PARIS - President Jacques Chirac promised Sunday to restore public order across France as unrest spread from suburban Paris to cities south and north, with rioters battling police, throwing Molotov cocktails and ramming a car into a housing project during an 11th night of mayhem.

About 10 police officers were injured, including two seriously, during clashes with hundreds of youths in Grigny in the Essonne region south of the capital, the Interior Ministry said.

"The law must have the last word," Chirac said in his first public address on the violence. France is determined "to be stronger than those who want to sow violence or fear, and they will be arrested, judged and punished."

Prime Minister Dominique de Villepin promised speedy trials for rioters and extra security where it was needed.

Chirac said France was determined to promote "respect for all, justice and equal opportunities." Violence has been concentrated in poor suburbs with large immigrant populations. "But there is a precondition, a priority, I repeat," he said. "That is the restoring of security and public order."

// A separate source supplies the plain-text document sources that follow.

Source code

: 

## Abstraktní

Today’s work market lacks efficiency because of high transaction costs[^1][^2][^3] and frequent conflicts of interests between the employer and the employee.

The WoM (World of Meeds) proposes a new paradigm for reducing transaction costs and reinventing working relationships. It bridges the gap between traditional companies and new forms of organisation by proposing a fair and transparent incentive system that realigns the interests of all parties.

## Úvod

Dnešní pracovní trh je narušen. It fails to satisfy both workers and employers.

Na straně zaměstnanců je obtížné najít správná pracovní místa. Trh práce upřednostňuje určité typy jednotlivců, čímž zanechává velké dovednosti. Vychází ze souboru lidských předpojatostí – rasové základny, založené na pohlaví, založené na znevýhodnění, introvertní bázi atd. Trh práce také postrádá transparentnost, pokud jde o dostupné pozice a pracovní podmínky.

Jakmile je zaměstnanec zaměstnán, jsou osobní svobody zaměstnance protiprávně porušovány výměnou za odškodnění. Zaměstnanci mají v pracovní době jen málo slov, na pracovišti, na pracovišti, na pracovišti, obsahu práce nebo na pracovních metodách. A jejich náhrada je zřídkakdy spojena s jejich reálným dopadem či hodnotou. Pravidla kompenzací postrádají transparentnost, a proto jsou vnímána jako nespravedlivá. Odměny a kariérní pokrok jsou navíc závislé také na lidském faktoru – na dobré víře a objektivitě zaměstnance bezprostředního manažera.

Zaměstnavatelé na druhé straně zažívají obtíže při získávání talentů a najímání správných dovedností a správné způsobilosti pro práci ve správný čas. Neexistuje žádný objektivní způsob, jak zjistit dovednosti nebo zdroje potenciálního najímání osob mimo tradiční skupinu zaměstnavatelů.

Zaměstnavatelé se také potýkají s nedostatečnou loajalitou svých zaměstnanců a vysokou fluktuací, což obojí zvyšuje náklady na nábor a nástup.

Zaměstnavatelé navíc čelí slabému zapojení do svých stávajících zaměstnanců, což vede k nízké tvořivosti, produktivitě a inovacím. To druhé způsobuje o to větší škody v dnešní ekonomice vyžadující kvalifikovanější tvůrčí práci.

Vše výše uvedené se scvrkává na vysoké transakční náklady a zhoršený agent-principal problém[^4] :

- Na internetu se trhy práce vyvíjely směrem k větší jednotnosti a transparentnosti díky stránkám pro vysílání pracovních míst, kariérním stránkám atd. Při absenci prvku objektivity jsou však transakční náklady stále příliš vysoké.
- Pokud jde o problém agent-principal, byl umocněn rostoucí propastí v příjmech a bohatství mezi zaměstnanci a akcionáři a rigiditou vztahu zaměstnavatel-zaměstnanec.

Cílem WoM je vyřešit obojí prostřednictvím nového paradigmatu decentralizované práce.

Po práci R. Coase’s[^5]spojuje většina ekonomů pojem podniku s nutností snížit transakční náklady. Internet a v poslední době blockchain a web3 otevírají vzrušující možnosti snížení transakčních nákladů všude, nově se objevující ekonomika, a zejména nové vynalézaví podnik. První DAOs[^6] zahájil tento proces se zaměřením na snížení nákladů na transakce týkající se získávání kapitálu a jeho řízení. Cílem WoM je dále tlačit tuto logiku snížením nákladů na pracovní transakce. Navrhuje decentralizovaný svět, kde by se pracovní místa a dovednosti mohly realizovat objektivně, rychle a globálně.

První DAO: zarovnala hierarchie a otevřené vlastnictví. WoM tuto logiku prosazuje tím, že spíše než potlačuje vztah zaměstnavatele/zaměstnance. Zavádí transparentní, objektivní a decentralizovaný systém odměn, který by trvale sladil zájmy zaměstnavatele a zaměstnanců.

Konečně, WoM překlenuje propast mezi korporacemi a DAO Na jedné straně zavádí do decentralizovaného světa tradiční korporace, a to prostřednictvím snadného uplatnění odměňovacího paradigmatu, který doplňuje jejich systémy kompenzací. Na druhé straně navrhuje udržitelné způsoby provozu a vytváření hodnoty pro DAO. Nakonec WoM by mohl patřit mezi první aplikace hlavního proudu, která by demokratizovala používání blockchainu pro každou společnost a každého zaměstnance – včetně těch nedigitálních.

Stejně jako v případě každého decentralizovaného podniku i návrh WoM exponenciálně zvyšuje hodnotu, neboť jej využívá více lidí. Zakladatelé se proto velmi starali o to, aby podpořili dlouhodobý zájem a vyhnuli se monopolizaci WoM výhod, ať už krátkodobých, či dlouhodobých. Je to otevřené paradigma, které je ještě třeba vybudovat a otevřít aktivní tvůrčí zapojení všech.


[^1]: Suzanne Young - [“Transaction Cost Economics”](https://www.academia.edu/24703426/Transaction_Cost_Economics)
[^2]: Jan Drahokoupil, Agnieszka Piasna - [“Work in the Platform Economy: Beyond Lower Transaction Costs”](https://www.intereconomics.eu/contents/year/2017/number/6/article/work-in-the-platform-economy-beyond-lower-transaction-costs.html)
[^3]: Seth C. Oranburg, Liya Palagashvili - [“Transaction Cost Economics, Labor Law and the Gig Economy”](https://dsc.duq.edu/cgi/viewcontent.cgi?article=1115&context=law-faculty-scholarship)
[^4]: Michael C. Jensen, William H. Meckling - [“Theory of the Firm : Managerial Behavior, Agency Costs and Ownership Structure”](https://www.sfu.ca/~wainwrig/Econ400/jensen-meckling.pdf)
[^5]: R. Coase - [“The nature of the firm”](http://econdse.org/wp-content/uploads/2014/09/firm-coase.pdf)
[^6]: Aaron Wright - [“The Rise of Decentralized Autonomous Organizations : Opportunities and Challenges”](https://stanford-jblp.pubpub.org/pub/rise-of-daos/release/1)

The French president had faced criticism from opposition politicians for not publicly speaking about France's worst civil unrest in more than a decade. His only previous comments came through a spokesman.

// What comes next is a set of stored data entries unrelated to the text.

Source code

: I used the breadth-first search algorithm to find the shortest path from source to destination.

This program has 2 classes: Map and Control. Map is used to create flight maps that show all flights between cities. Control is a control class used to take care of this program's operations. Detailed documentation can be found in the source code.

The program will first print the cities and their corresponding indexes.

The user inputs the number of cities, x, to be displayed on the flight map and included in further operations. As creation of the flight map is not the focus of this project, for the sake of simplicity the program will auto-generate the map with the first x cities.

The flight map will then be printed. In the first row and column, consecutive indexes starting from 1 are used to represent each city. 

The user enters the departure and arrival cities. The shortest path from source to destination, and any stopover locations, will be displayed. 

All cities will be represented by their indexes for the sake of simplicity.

The violence has escalated from an outburst of anger in suburban Paris housing projects into a nationwide show of disdain for French authority from youths and minorities, most French-born children of Arab and black Africans angered by years of unequal opportunities.

Youths set ablaze nearly 1,300 vehicles and torched businesses, schools and symbols of French authority, including post offices and provincial police stations, late Saturday and early Sunday.

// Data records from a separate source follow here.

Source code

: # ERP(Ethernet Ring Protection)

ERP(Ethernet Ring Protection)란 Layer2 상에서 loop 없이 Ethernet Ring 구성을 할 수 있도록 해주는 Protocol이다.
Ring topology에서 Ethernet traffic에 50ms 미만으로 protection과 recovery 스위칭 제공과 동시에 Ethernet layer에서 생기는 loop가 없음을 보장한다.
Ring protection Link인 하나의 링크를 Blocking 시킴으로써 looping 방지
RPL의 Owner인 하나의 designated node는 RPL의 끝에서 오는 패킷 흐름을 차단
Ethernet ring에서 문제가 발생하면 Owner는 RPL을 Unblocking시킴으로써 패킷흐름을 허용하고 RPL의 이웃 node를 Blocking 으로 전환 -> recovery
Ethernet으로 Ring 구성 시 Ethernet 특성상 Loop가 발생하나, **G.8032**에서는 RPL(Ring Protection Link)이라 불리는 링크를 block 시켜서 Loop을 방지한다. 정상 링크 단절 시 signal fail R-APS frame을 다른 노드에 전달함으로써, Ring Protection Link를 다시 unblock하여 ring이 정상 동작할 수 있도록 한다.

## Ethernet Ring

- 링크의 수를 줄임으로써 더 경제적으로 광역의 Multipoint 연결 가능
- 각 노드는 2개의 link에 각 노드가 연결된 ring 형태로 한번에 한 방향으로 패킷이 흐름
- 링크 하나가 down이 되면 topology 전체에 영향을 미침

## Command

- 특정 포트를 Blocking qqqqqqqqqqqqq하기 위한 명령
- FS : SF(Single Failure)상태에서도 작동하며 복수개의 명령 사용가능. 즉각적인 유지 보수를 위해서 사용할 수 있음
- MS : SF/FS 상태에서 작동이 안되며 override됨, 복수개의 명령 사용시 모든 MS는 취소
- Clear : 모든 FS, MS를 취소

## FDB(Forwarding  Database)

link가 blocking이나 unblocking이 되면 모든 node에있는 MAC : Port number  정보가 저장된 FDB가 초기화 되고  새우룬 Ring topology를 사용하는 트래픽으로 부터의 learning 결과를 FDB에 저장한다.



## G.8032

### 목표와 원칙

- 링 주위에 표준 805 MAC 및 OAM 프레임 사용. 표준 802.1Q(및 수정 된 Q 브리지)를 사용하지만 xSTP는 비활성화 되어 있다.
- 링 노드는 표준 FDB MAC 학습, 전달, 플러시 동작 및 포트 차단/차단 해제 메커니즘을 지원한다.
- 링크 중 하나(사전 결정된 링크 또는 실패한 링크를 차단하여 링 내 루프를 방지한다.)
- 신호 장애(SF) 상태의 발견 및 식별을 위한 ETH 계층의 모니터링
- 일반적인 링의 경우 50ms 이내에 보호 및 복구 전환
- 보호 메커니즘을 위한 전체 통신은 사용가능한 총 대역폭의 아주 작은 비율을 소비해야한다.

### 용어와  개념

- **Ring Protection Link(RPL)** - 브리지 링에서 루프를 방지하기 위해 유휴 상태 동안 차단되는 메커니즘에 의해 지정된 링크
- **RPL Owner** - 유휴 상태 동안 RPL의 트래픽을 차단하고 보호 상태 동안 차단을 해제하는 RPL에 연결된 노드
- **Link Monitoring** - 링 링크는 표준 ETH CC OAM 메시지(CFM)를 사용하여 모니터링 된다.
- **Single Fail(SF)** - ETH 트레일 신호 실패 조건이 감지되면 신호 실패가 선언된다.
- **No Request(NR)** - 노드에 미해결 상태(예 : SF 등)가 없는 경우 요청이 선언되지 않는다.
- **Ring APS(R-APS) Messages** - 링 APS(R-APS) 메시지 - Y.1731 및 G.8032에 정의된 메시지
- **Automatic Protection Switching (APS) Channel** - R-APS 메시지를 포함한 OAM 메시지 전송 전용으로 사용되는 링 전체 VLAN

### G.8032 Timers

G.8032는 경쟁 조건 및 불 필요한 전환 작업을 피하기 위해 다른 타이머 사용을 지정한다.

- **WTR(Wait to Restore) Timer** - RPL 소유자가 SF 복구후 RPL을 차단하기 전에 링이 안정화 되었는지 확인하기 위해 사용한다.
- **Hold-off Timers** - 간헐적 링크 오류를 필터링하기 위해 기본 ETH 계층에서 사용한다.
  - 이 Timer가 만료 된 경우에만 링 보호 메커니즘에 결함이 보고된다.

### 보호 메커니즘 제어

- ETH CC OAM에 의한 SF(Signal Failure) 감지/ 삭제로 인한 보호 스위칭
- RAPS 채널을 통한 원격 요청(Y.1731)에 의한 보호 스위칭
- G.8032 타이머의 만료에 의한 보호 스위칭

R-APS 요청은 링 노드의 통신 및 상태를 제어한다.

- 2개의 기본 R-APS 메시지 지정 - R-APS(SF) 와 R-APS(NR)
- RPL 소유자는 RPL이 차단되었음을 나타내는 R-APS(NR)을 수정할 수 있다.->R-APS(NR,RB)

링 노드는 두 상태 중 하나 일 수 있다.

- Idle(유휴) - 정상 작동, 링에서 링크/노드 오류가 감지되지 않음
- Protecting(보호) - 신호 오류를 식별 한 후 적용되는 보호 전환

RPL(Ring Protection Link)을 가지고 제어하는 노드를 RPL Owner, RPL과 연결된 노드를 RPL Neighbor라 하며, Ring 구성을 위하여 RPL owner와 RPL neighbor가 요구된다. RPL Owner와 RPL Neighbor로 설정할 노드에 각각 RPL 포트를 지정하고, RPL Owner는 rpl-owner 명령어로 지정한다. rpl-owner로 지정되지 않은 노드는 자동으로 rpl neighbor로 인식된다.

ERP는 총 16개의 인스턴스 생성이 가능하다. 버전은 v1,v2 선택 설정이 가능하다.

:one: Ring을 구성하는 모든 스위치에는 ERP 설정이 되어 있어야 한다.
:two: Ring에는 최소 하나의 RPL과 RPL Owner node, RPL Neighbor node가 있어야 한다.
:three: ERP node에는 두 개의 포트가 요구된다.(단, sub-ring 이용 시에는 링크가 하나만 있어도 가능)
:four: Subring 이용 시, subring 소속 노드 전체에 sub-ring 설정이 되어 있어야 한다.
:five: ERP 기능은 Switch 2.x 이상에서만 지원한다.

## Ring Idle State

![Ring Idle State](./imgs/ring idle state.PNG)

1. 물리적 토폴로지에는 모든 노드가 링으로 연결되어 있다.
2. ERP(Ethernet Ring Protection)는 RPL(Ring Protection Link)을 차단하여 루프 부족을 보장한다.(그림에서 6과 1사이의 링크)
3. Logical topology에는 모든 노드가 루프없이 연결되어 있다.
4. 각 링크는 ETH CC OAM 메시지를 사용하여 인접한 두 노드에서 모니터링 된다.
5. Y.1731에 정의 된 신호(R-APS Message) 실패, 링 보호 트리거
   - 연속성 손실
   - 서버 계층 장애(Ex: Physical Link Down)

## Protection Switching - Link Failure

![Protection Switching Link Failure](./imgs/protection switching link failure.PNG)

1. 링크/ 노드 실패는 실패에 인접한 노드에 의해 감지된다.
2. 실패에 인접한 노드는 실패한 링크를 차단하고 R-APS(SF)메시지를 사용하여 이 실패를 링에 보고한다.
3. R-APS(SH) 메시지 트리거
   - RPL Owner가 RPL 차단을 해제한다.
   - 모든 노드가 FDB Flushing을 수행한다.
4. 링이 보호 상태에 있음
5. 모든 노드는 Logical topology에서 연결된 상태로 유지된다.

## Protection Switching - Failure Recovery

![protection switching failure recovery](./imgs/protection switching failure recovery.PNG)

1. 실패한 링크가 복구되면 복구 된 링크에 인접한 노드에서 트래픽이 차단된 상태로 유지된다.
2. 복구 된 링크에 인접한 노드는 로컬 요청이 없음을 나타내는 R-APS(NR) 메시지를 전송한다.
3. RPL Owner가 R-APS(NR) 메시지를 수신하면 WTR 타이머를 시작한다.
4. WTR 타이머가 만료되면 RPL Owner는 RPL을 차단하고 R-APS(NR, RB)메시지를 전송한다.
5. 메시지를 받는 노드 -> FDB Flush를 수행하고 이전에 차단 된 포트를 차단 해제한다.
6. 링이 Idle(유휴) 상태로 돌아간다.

The violence reached the well-guarded French capital Saturday night. Police said 35 cars were torched, most on the city's northern and southern edges.

Police also found a gasoline bombmaking factory in a derelict building in Evry, south of Paris. They confiscated 50 devices, fuel stocks and hoods for hiding rioters' faces, senior Justice Ministry official Jean-Marie Huet said. Six people, all under 18, were arrested.

The discovery Saturday night, he said, shows that gasoline bombs "are not being improvised by kids in their bathrooms."

In all, at least 3,300 buses, cars and other vehicles have been incinerated since the unrest started Oct. 27, national police spokesman Patrick Hamon said.

The rioting erupted after two teenagers of north African descent were accidentally electrocuted as they hid in a power substation, apparently believing police were chasing them. Anger was then fanned anew days ago when a tear gas bomb exploded in a mosque in Clichy-sous-Bois - the northern suburb where the youths died.

Government officials have held a series of meetings with Muslim religious leaders, local officials and youths from poor suburbs to try to calm the violence.